Where the records below begin, start copying, and stop after the line that contains "We used the"; reproduce every line exactly but omit pictures.

Task inputs: Begin

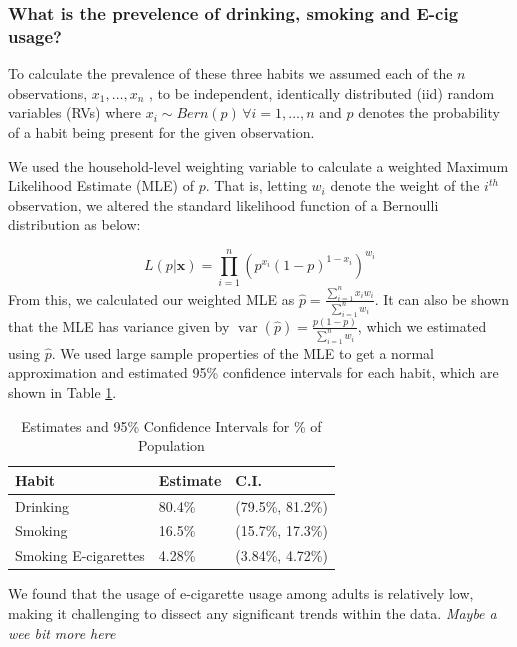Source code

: \documentclass[
  11pt,
  twocolumn]{article}
\begin{document}
\subsubsection{What is the prevelence of drinking, smoking and E-cig
usage?}\label{what-is-the-prevelence-of-drinking-smoking-and-e-cig-usage}

To calculate the prevalence of these three habits we assumed each of the
\(n\) observations, \(x_1,…,x_n\) , to be independent, identically
distributed (iid) random variables (RVs) where
\(x_i \sim Bern(p)\, \forall i=1,…,n\) and \(p\) denotes the probability
of a habit being present for the given observation.

We used the household-level weighting variable to calculate a weighted
Maximum Likelihood Estimate (MLE) of \(p\). That is, letting \(w_i\)
denote the weight of the \(i^{th}\) observation, we altered the standard
likelihood function of a Bernoulli distribution as below:

\[L(p|\textbf{x}) = \prod_{i = 1}^{n} (p^{x_i}(1-p)^{1-x_i})^{w_i}\]
From this, we calculated our weighted MLE as
\(\widehat{p} = \frac{\sum_{i=1}^{n} x_iw_i}{\sum_{i=1}^{n} w_i}\). It
can also be shown that the MLE has variance given by
\(\mathop{\mathrm{var}}(\widehat{p})=\frac{p(1-p)}{\sum_{i=1}^{n}w_i}\),
which we estimated using \(\widehat{p}\). We used large sample
properties of the MLE to get a normal approximation and estimated 95\%
confidence intervals for each habit, which are shown in Table
\ref{tab:output-estimates-table}.

\begin{table}
\centering
\caption{\label{tab:outputestimatestable}Estimates and 95\% Confidence Intervals for \% of Population\label{tab:output-estimates-table}}
\centering
\fontsize{9}{11}\selectfont
\begin{tabular}[t]{l|l|l}
\hline
\textbf{Habit} & \textbf{Estimate} & \textbf{C.I.}\\
\hline
Drinking & 80.4\% & (79.5\%, 81.2\%)\\
\hline
Smoking & 16.5\% & (15.7\%, 17.3\%)\\
\hline
Smoking E-cigarettes & 4.28\% & (3.84\%, 4.72\%)\\
\hline
\end{tabular}
\end{table}

We found that the usage of e-cigarette usage among adults is relatively
low, making it challenging to dissect any significant trends within the
data. \emph{Maybe a wee bit more here}
\end{document}
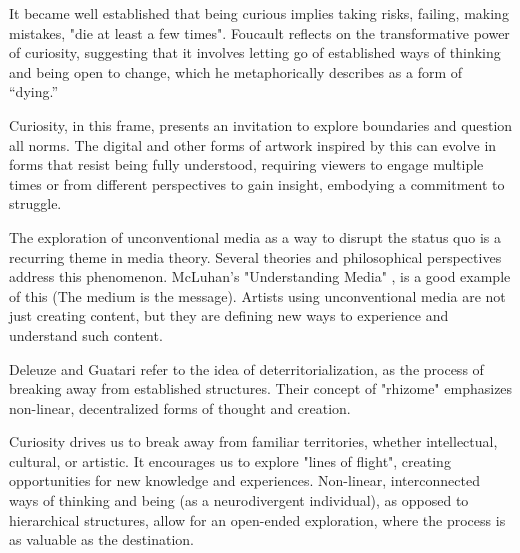 It became well established that being curious implies taking risks, failing, making mistakes, "die at least a few times". \citep{foucault1980masked} Foucault reflects on the transformative power of curiosity, suggesting that it involves letting go of established ways of thinking and being open to change, which he metaphorically describes as a form of “dying.”

Curiosity, in this frame, presents an invitation to explore boundaries and question all norms. The digital and other forms of artwork inspired by this can evolve in forms that resist being fully understood, requiring viewers to engage multiple times or from different perspectives to gain insight, embodying a commitment to struggle.

The exploration of unconventional media as a way to disrupt the status quo is a recurring theme in media theory. Several theories and philosophical perspectives address this phenomenon. McLuhan's "Understanding Media" \citep{mcluhan1964}, is a good example of this (The medium is the message). Artists using unconventional media are not just creating content, but they are defining new ways to experience and understand such content.

Deleuze and Guatari refer to the idea of deterritorialization, as the process of breaking away from established structures. Their concept of "rhizome" emphasizes non-linear, decentralized forms of thought and creation. \citep{deleuze1980} 

Curiosity drives us to break away from familiar territories, whether intellectual, cultural, or artistic. It encourages us to explore "lines of flight", creating opportunities for new knowledge and experiences. Non-linear, interconnected ways of thinking and being (as a neurodivergent individual), as opposed to hierarchical structures,  allow for an open-ended exploration, where the process is as valuable as the destination.
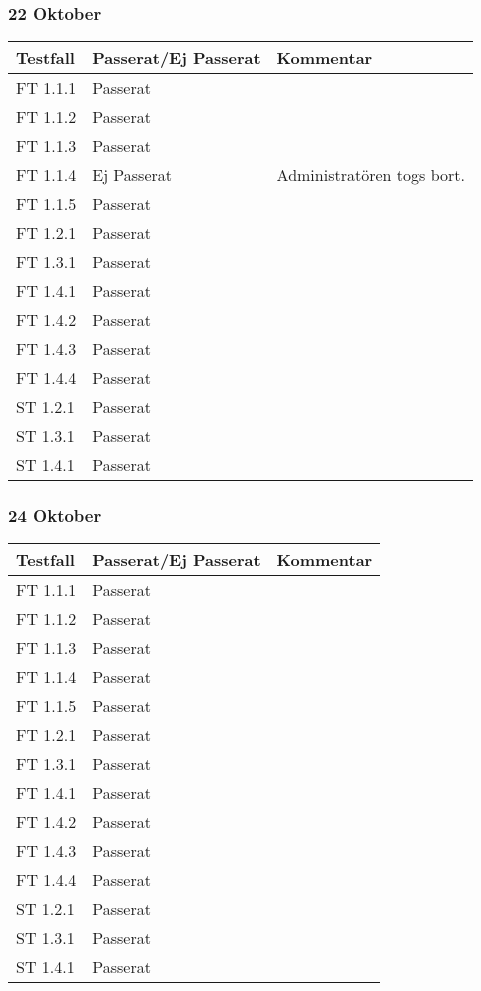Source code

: \documentclass[a4paper]{article}
\begin{document}
\subsubsection{22 Oktober}
\begin{tabular}{| l | l | p{9cm} |}
\hline
Testfall & Passerat/Ej Passerat & Kommentar\\
\hline
FT 1.1.1 & Passerat & \\
\hline
FT 1.1.2 & Passerat & \\
\hline
FT 1.1.3 & Passerat & \\
\hline
FT 1.1.4 & Ej Passerat & Administratören togs bort.\\
\hline
FT 1.1.5 & Passerat & \\
\hline
FT 1.2.1 & Passerat & \\
\hline
FT 1.3.1 & Passerat & \\
\hline
FT 1.4.1 & Passerat & \\
\hline
FT 1.4.2 & Passerat & \\
\hline
FT 1.4.3 & Passerat & \\
\hline
FT 1.4.4 & Passerat & \\
\hline
ST 1.2.1 & Passerat & \\
\hline
ST 1.3.1 & Passerat & \\
\hline
ST 1.4.1 & Passerat & \\
\hline
\end{tabular}

\subsubsection{24 Oktober}
\begin{tabular}{| l | l | p{9cm} |}
\hline
Testfall & Passerat/Ej Passerat & Kommentar\\
\hline
FT 1.1.1 & Passerat & \\
\hline
FT 1.1.2 & Passerat & \\
\hline
FT 1.1.3 & Passerat & \\
\hline
FT 1.1.4 & Passerat & \\
\hline
FT 1.1.5 & Passerat & \\
\hline
FT 1.2.1 & Passerat & \\
\hline
FT 1.3.1 & Passerat & \\
\hline
FT 1.4.1 & Passerat & \\
\hline
FT 1.4.2 & Passerat & \\
\hline
FT 1.4.3 & Passerat & \\
\hline
FT 1.4.4 & Passerat & \\
\hline
ST 1.2.1 & Passerat & \\
\hline
ST 1.3.1 & Passerat & \\
\hline
ST 1.4.1 & Passerat & \\
\hline
\end{tabular}
\end{document}
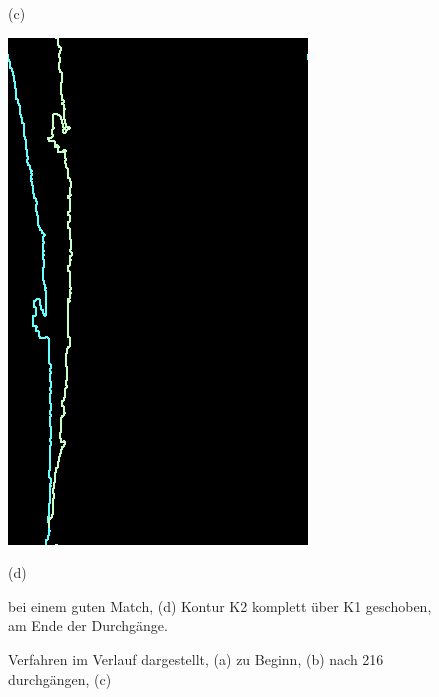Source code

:\begin{figure}[H]
\begin{minipage}{0.24\textwidth}
        \caption*{(c)}
    \end{minipage}\hfill
    \begin{minipage}{0.24\textwidth}
        \centering
        \includegraphics[width=\textwidth]{images/592_match.png} %
        \caption*{(d)}
    \end{minipage}\hfill
    \caption{Verfahren im Verlauf dargestellt, (a) zu Beginn, (b) nach 216 durchgängen, (c) }
    bei einem guten Match, (d) Kontur K2 komplett über K1 geschoben, 
    am Ende der Durchgänge.
    \label{fig:stitching_all}
\end{figure}

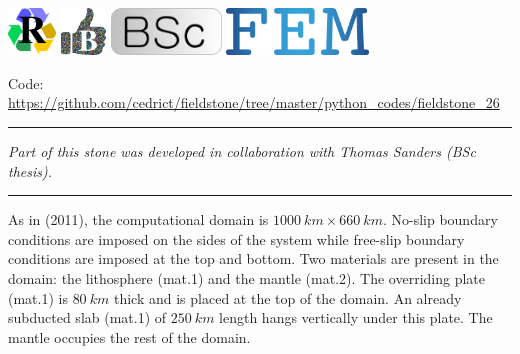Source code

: \includegraphics[height=1.25cm]{images/pictograms/replication}
\includegraphics[height=1.25cm]{images/pictograms/benchmark}
\includegraphics[height=1.25cm]{images/pictograms/bsc}
\includegraphics[height=1.25cm]{images/pictograms/FEM}




\begin{center}
\inpython
{\small Code: \url{https://github.com/cedrict/fieldstone/tree/master/python_codes/fieldstone_26}}
\end{center}


\par\noindent\rule{\textwidth}{0.4pt}

{\sl Part of this stone was developed in collaboration with Thomas Sanders (BSc thesis).} 

\par\noindent\rule{\textwidth}{0.4pt}



As in \textcite{schm11} (2011), the computational domain is $1000~\si{km} \times 660~\si{km}$.
No-slip boundary conditions are imposed on the sides of the system while free-slip
boundary conditions are imposed at the top and bottom.
Two materials are present in the domain: the lithosphere (mat.1) and the mantle (mat.2). 
The overriding plate (mat.1) is $80~\si{km}$ thick and is placed at the top of the domain. 
An already subducted slab (mat.1) of $250~\si{km}$ length hangs vertically under this plate.
The mantle occupies the rest of the domain.

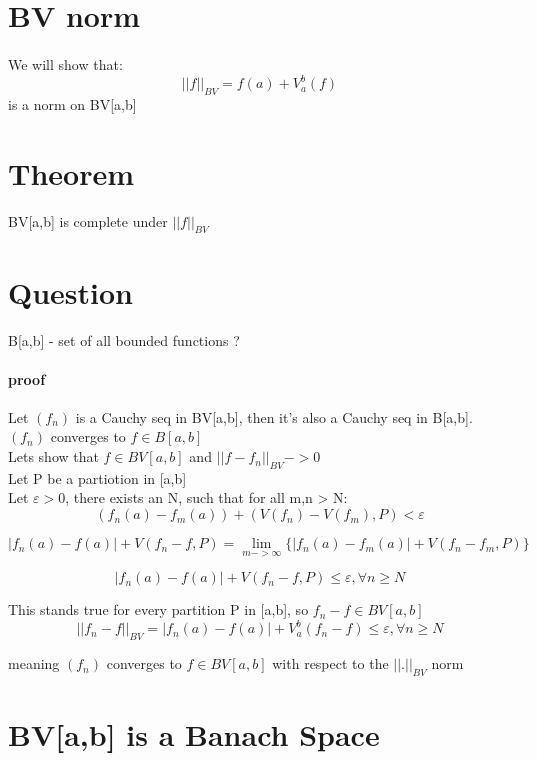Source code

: \documentclass{article}
\begin{document}
\section{BV norm}

\paragraph{}
We will show that:
$$||f||_{BV} = f(a) + V_a^b(f)$$
is a norm on BV[a,b]

\section{Theorem}
BV[a,b] is complete under $||f||_{BV}$

\section{Question}
B[a,b] - set of all bounded functions ?

\paragraph{proof}
Let $(f_n)$ is a Cauchy seq in BV[a,b], then it's also a Cauchy seq in B[a,b]. \\

$(f_n)$ converges to $f \in B[a,b]$ \\

Lets show that $f \in BV[a,b]$ and $||f-f_n||_{BV} ->0$ \\

Let P be a partiotion in [a,b] \\

Let $\varepsilon>0$, there exists an N, such that for all m,n > N: \\
$$(f_{n}(a)-f_{m}(a)) + (V(f_{n})-V(f_{m}), P) < \varepsilon$$

$$|f_{n}(a)-f(a)|+V(f_n-f, P)= \lim_{m->\infty} \{ |f_{n}(a)-f_m(a)|+V(f_n-f_m, P) \}$$

$$|f_{n}(a)-f(a)|+V(f_n-f, P) \leq \varepsilon, \forall n \geq N$$

This stands true for every partition P in [a,b], so $f_{n}-f \in BV[a,b]$ \\

$$||f_n-f||_{BV} = |f_n(a)-f(a)|+V_a^b(f_n-f) \leq \varepsilon, \forall n \geq N$$

meaning $(f_n)$ converges to $f \in BV[a,b]$ with respect to the $||.||_{BV}$ norm

\section{BV[a,b] is a Banach Space}
\end{document}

Task inputs: End

### Result of the exercise
Source code

: \documentclass[
  11pt,
  twocolumn]{article}
\begin{document}
\subsubsection{What is the prevelence of drinking, smoking and E-cig
usage?}\label{what-is-the-prevelence-of-drinking-smoking-and-e-cig-usage}

To calculate the prevalence of these three habits we assumed each of the
\(n\) observations, \(x_1,…,x_n\) , to be independent, identically
distributed (iid) random variables (RVs) where
\(x_i \sim Bern(p)\, \forall i=1,…,n\) and \(p\) denotes the probability
of a habit being present for the given observation.

We used the household-level weighting variable to calculate a weighted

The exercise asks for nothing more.